→ WORK TASK: Across the data below, state how many lines hold "subsubsection", and reply with nothing but that number.

Dataset entries

--- START ---

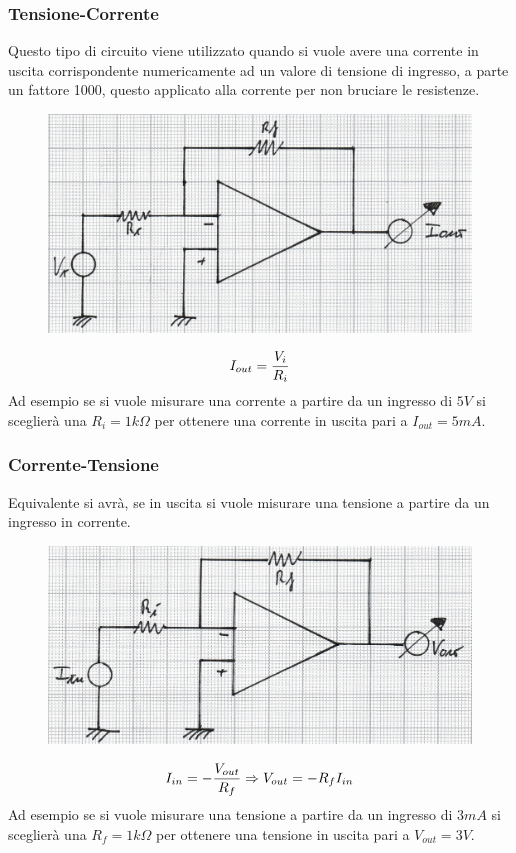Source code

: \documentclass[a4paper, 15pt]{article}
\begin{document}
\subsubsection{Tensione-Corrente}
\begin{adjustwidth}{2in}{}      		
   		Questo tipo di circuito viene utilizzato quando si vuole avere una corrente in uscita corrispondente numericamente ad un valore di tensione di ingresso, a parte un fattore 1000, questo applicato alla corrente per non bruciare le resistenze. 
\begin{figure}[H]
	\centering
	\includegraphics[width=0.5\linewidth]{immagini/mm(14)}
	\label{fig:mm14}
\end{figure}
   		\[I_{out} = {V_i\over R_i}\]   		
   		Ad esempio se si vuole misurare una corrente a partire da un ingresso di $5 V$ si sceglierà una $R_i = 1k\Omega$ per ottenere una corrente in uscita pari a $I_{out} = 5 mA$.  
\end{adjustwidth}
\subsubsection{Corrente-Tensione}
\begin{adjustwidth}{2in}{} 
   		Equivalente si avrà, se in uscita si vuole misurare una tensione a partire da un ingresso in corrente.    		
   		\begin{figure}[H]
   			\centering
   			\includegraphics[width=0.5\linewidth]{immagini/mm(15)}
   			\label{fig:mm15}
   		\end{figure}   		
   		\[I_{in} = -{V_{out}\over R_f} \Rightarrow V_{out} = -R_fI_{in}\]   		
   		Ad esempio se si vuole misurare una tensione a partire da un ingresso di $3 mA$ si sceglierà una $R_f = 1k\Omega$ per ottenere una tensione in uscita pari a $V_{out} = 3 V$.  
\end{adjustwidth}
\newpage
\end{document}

--- END ---

→ RESPONSE BOX: 2